Wild mushrooms in a white basket

Have you ever wondered what our Latvian ancestors used to eat? Are you curious when the staples we recognise today were introduced? How did they create and cook dishes we all know and love? What did Latvian farmers buy and what did they grow themselves? When were potatoes, cucumbers, lettuce was introduced? What did farmers know about coffee and what did they consider as dessert?

Sanita Stinkule, the Head of Ethnography Department of the National History Museum of Latvia, offers a quick glimpse in the history of Latvian food. This series of articles was originally published on delfi.lv, and they have been translated and republished with the permission from the author.

Part 3. Meat, fish, mushrooms and native plants

Meat

One of the important and nutritious parts of the Latvian diet used to be meat and lard. It was especially critical in winter when lack of milk led to eating more meat and lard as the sources of fat. Animals were slaughtered in autumn because it was hard to feed them through the winter. Sheep were slaughtered around Miķeļi (September 29) and pigs around Mārtiņi (November 10).

Pork was the favourite – the fattier, the better. Pigs were raised in every household, be it rich or poor. A large proportion of the meat was prepared for consumption throughout the year by salting and smoking it.

Fattened pigs were slaughtered in the autumn – three, four at a time. Slaughter, as well as butchering of the pig, was a skilled task. Butcher had to know how to separate the head, how to take out, divide and clean entrails, where to split the spine and how to separate the legs. The most coveted piece was the leg ham, followed by shoulder ham, loin, ribs, neck, trotters, and head.
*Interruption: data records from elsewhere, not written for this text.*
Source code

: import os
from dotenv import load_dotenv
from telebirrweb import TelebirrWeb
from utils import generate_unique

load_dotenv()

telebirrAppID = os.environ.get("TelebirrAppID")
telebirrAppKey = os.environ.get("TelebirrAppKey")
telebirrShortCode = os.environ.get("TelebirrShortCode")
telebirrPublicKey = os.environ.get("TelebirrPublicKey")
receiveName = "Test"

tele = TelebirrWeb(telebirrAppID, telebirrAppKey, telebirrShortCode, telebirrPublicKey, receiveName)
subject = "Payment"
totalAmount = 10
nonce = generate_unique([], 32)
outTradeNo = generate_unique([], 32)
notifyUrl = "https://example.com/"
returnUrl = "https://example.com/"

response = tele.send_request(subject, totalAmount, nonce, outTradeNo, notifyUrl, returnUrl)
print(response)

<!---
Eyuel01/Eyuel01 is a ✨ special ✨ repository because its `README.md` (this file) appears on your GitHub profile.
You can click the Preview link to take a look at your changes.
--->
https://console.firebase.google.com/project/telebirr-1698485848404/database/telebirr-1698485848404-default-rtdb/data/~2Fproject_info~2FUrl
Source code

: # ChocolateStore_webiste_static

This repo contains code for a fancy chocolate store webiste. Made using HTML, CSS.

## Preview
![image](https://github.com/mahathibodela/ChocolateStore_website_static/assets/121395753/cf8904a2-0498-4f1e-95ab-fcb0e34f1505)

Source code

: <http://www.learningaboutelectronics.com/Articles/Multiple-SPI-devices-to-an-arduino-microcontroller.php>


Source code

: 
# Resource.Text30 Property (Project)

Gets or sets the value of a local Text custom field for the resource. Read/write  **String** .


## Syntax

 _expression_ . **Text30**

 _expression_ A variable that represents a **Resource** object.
Meat was salted in large barrels – meat was layered with salt and covered with a wooden plank. Weight was placed on top, barrel wrapped in cloth, and covered with nettle to deter pests. Meat was salted twice – after the first salting, meat was taken out of barrels, pink juices that had run from the meat were discarded and the salting process was repeated for the second time. Well salted meat could last for 2 to 3 years.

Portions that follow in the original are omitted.